O negócio de elaboração de leis angolanas por parte de juristas portugueses foi investigado no processo dos Vistos Gold. Foi neste contexto que surgiu no radar da investigação um empresário angolano chamado Eliseu Bumba. Além de ter sido acusado no processo principal, Bumba terá igualmente tido contactos com o juiz Rui Rangel para a elaboração de códigos jurídicos. Contactos esses que vão valer agora uma participação contra o juiz desembargador ao Conselho Superior de Magistratura (CSM), devido a uma viagem paga a Angola, que está interdita pelos códigos de conduta do CSM, que obrigam a exclusividade os magistrados judiciais.
Negócio de um milhão de euros
A história começa em Angola, tendo Eliseu Bumba como protagonista.
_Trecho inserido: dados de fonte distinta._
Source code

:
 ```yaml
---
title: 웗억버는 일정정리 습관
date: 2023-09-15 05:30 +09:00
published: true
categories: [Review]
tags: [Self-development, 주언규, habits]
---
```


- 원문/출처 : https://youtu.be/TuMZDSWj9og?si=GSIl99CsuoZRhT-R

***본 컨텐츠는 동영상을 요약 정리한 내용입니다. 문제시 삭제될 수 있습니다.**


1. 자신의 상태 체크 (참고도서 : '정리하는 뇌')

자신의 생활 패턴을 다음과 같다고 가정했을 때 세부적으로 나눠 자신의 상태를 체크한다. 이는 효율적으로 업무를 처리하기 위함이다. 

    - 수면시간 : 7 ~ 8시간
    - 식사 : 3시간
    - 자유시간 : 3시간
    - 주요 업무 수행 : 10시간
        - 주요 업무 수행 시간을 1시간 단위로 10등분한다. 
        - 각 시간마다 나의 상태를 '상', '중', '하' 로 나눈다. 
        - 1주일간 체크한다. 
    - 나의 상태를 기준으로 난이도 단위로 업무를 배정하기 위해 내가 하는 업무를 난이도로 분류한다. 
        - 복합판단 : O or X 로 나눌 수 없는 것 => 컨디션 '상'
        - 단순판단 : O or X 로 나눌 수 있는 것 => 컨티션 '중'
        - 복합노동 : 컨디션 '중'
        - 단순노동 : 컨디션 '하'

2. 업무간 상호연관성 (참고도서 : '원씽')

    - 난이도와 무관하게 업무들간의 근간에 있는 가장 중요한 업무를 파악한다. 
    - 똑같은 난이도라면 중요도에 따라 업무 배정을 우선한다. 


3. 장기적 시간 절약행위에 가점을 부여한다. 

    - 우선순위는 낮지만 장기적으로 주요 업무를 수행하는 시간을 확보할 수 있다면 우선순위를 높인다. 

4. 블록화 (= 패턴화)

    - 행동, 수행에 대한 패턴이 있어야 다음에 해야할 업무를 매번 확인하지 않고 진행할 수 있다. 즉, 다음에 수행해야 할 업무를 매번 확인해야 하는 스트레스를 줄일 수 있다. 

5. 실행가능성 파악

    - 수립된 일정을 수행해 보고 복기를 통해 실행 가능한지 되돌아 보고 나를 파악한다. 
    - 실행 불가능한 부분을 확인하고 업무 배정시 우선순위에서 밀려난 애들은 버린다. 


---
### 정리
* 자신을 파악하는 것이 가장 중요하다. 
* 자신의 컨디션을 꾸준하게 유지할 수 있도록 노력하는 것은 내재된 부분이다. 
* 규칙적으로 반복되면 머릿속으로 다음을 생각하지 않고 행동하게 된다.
Trata-se de um empresário angolano que tinha diversos contratos com o governo de Angola para a elaboração de códigos e de outras leis relacionados com as áreas dos tribunais, registos e notariado – contratos “que envolvem elevados montantes financeiros”, segundo o MP. Para tal criou uma sociedade: a Merap Consulting.
Foi no âmbito dos contratos que estabeleceu com o Ministério da Justiça de Angola que a Merap Consulting necessitou de contratar juristas portugueses – aparecendo aqui António Figueiredo (ex-presidente do Instituto de Registos e Notariado e um dos principais arguidos deste processo) como o principal interessado em ser o sócio nacional português. Para o efeito, criaram a Lusomerap, da qual Bumba é gerente, e outras empresas que, segundo o MP, pertenciam a funcionários do IRN liderado por Figueiredo.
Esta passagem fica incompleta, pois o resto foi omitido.